Activity: Counting task for the data below: how many lines hold the word "string"? Answer with the number only.

Data for this task:

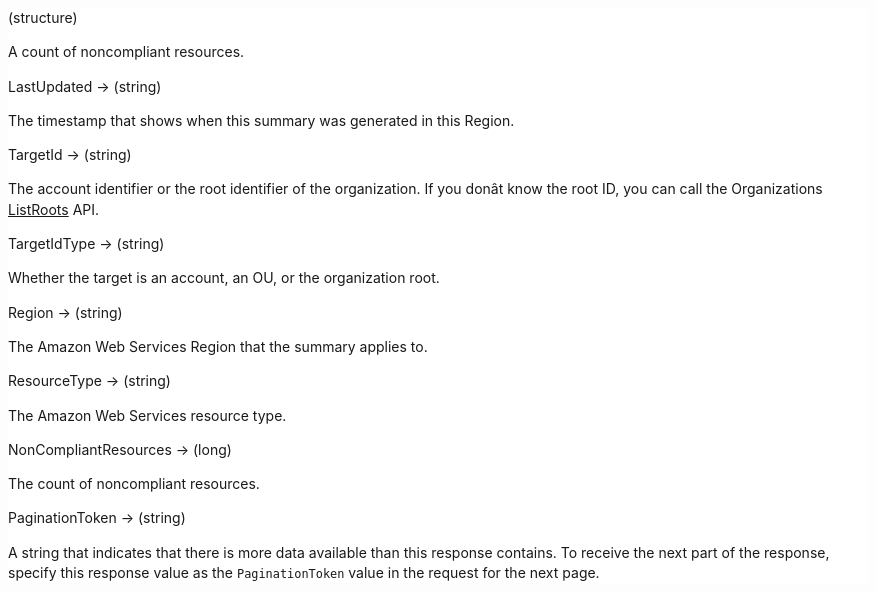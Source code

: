 (structure)

A count of noncompliant resources.

LastUpdated -> (string)

The timestamp that shows when this summary was generated in this Region.

TargetId -> (string)

The account identifier or the root identifier of the organization. If you donât know the root ID, you can call the Organizations [ListRoots](https://docs.aws.amazon.com/organizations/latest/APIReference/API_ListRoots.html) API.

TargetIdType -> (string)

Whether the target is an account, an OU, or the organization root.

Region -> (string)

The Amazon Web Services Region that the summary applies to.

ResourceType -> (string)

The Amazon Web Services resource type.

NonCompliantResources -> (long)

The count of noncompliant resources.

PaginationToken -> (string)

A string that indicates that there is more data available than this response contains. To receive the next part of the response, specify this response value as the `PaginationToken` value in the request for the next page.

Answer to this task: 7